▶ **RECORD EXCERPTS**
=== Begin Enclosure ===

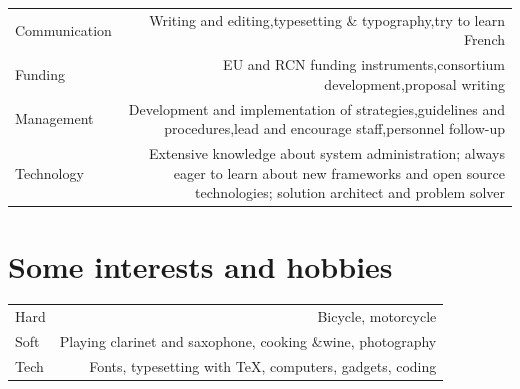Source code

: \documentclass[english,a4paper,11pt]{article}
\begin{document}
\begin{tabular}{LR}
Communication & Writing and editing,typesetting \& typography,try to learn French\\ 
Funding & EU and RCN funding instruments,consortium development,proposal writing\\ 
Management & Development and implementation of strategies,guidelines and procedures,lead and encourage staff,personnel follow-up\\ 
Technology & Extensive knowledge about system administration; always eager to learn about new frameworks and open source technologies; solution architect and problem solver\\ 
\end{tabular}

\section*{Some interests and hobbies}

\begin{tabular}{LR}
Hard & Bicycle, motorcycle\\ 
Soft & Playing clarinet and saxophone, cooking \&wine, photography\\ 
Tech & Fonts, typesetting with \TeX, computers, gadgets, coding\\ 
\end{tabular}
\end{document}
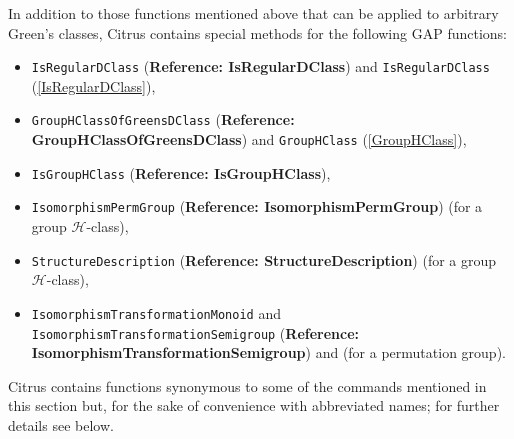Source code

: \documentclass[a4paper,11pt]{report}
\begin{document}
{{ In addition to those functions mentioned above that can be applied to
arbitrary Green's classes, \textsf{Citrus} contains special methods for the following \textsf{GAP} functions: 
\begin{itemize}
\item \texttt{IsRegularDClass} (\textbf{Reference: IsRegularDClass}) and \texttt{IsRegularDClass} (\ref{IsRegularDClass}),
\item \texttt{GroupHClassOfGreensDClass} (\textbf{Reference: GroupHClassOfGreensDClass}) and \texttt{GroupHClass} (\ref{GroupHClass}),
\item \texttt{IsGroupHClass} (\textbf{Reference: IsGroupHClass}),
\item \texttt{IsomorphismPermGroup} (\textbf{Reference: IsomorphismPermGroup}) (for a group $\mathcal{H}$-class),
\item \texttt{StructureDescription} (\textbf{Reference: StructureDescription}) (for a group $\mathcal{H}$-class),
\item \texttt{IsomorphismTransformationMonoid} and \texttt{IsomorphismTransformationSemigroup} (\textbf{Reference: IsomorphismTransformationSemigroup}) and (for a permutation group).
\end{itemize}
 

 \textsf{Citrus} contains functions synonymous to some of the commands mentioned in this
section but, for the sake of convenience with abbreviated names; for further
details see below. }

 }

 
\end{document}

=== End Enclosure ===

▶ **EXERCISE**
Beginning with the line that holds "mentioned in this", restate word for word every line down to the end of the data, and only those lines.

▶ **SOLUTION FOR THIS EXERCISE**
 \textsf{Citrus} contains functions synonymous to some of the commands mentioned in this
section but, for the sake of convenience with abbreviated names; for further
details see below. }

 }

 
\end{document}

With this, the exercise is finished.